March 1. It is my first climb to the top of the tree by night since my shoulder injury. It is moonless and dark. The sky is a winter sky, black and brilliant with stars, but the air and soundscape are those of spring. The breeze is soft with moisture and almost—but not quite—warm on my face. From an unusual high of 60 it has dropped to 40 degrees. And Alger Brook, in the ravine across the road, is in full spate. Swollen with rain and snowmelt, it roars in the night, leaping over rocks and down channels.
And then, unexpectedly for the first day of March, I hear the first woodcock, earlier than I thought possible, chittering in the darkness somewhere high above the meadow. A stray, cresting ahead of its migratory wave?

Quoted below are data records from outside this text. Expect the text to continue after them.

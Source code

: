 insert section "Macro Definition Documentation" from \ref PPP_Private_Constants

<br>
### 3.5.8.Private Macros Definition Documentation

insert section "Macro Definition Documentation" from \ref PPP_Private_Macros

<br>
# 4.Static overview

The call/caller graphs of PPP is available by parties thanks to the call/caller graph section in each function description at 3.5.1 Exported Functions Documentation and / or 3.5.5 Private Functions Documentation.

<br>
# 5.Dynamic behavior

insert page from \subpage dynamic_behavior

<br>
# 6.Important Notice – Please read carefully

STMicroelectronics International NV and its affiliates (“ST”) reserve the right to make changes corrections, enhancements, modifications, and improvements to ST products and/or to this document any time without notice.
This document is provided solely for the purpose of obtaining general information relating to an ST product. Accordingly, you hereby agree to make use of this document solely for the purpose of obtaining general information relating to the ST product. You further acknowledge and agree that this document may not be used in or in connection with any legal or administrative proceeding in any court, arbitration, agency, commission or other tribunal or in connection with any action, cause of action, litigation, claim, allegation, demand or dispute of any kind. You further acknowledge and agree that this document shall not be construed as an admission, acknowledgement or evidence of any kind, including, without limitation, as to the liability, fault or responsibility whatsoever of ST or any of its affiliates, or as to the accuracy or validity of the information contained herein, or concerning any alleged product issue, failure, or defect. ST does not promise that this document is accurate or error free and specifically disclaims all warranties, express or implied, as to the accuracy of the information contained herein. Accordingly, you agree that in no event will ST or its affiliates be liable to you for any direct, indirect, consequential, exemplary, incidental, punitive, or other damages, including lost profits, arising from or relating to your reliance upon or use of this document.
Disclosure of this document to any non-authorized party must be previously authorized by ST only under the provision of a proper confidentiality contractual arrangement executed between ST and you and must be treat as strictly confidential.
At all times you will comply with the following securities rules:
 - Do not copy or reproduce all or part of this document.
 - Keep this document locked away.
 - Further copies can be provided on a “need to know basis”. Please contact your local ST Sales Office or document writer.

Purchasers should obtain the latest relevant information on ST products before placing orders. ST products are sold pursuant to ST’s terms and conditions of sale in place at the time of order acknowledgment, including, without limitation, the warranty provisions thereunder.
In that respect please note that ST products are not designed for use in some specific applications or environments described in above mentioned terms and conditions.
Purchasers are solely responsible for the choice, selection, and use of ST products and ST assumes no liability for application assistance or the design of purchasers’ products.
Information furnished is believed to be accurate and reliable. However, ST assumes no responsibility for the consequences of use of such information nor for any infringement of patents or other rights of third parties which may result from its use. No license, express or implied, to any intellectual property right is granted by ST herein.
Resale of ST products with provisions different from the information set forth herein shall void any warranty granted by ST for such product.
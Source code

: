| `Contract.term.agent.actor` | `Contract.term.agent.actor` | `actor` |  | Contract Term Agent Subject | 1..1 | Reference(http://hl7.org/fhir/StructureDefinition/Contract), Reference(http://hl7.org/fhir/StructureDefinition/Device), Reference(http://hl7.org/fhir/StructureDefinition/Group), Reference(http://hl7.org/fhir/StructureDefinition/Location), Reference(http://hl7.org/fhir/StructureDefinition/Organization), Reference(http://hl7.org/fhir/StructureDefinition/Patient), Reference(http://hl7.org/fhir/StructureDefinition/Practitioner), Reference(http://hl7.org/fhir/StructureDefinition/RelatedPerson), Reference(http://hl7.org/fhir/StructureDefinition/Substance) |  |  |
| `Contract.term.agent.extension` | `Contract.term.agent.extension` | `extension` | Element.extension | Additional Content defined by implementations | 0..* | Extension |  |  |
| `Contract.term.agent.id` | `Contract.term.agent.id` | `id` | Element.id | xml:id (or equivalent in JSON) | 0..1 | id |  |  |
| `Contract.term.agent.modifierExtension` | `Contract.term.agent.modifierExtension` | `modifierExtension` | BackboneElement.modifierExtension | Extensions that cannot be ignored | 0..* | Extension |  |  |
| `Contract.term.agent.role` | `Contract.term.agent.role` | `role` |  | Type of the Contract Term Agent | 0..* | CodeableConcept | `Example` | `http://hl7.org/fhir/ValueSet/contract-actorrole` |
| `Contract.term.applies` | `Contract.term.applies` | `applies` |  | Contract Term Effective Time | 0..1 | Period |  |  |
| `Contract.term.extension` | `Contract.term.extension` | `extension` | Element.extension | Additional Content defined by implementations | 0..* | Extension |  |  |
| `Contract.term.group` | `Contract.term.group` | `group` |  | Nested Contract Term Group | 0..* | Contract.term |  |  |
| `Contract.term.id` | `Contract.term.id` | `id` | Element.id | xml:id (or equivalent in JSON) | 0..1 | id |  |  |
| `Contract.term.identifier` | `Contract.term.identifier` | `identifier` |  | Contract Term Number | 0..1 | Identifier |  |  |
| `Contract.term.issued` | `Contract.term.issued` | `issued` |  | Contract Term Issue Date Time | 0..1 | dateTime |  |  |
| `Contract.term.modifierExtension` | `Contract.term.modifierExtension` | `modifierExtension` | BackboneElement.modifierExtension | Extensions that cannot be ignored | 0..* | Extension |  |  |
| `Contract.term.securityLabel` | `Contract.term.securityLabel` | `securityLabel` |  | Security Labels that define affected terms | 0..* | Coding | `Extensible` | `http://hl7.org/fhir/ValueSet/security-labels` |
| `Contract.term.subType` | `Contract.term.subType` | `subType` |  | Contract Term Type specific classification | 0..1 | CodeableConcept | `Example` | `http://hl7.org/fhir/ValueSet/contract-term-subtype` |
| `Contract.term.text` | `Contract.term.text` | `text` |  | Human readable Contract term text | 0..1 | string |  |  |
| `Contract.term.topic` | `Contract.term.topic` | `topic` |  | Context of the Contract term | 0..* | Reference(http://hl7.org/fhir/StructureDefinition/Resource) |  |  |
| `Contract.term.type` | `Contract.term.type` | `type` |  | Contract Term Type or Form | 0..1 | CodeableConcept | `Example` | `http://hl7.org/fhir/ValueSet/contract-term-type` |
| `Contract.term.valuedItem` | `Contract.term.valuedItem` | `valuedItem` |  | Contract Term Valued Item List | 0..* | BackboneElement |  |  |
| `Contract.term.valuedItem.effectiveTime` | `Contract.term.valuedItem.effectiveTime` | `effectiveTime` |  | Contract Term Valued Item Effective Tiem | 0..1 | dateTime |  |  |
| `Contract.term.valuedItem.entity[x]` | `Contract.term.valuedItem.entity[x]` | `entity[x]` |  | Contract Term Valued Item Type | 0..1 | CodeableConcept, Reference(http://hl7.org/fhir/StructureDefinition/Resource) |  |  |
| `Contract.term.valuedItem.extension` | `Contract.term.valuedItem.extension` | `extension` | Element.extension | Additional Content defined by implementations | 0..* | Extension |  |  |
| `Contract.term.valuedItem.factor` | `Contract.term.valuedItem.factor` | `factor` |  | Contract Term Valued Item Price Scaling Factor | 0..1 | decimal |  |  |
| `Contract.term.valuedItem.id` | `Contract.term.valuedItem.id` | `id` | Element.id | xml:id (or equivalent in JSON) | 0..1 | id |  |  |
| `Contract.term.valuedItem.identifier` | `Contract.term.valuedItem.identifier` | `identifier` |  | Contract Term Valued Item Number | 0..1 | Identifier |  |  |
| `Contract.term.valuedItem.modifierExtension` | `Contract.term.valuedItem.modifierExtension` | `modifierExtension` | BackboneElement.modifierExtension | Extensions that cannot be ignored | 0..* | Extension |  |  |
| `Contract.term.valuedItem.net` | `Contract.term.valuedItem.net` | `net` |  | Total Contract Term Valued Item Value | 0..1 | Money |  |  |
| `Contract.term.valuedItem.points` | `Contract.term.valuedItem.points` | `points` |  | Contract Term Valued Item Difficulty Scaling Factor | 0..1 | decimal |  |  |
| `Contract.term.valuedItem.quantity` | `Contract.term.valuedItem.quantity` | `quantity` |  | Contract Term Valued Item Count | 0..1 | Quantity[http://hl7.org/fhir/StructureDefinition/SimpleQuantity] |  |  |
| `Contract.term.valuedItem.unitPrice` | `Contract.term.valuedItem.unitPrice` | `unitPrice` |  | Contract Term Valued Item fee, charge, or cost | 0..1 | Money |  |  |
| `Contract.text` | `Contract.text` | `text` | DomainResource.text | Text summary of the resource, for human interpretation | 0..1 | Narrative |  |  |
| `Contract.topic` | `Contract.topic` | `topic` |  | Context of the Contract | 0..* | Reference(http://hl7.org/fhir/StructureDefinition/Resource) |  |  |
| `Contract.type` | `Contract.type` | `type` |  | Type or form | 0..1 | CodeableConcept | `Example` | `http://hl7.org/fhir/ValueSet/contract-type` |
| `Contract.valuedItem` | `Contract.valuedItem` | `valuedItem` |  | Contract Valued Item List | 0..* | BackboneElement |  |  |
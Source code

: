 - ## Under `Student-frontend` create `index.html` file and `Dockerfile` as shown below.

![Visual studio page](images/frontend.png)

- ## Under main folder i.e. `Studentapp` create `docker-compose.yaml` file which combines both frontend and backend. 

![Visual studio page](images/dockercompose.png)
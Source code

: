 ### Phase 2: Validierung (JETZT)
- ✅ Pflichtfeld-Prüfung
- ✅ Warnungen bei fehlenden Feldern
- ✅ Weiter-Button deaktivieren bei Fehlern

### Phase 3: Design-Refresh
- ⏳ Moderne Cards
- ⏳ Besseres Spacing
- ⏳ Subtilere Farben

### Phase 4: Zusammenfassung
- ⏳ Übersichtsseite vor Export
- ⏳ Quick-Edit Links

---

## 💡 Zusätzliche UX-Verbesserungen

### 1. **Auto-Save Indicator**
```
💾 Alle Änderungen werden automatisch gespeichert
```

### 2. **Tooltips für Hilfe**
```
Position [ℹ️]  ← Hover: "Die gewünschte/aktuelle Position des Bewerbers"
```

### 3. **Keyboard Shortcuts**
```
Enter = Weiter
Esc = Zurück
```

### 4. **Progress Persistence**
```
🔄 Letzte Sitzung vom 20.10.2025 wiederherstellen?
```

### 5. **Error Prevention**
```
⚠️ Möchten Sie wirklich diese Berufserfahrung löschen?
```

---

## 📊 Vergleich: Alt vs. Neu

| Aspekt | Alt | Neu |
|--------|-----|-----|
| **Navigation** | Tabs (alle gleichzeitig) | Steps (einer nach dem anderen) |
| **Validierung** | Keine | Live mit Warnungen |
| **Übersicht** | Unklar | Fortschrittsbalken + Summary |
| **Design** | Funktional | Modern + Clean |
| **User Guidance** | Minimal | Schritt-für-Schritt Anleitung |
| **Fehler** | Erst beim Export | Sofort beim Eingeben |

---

Two so different wild cries break the silence of the night. Brook; bird. Constricted water; constricted air. The syrinx of the stones; the rushing channel of the throat.
When I close my eyes it is spring; I open them to hard stars above, and below me snow, and Christmas lights still strung along our porch.
Winter and spring jostle and abound. Briefly.
In a few days winter, for the time being, wins out, tying a tourniquet of cold and ice around the brook, which grows quiet; and the ground is frozen hard by subzero nights as wind blows snow up the hillside. It is hard to imagine a woodcock plunging its beak into the mud for earthworms now, and I worry for it.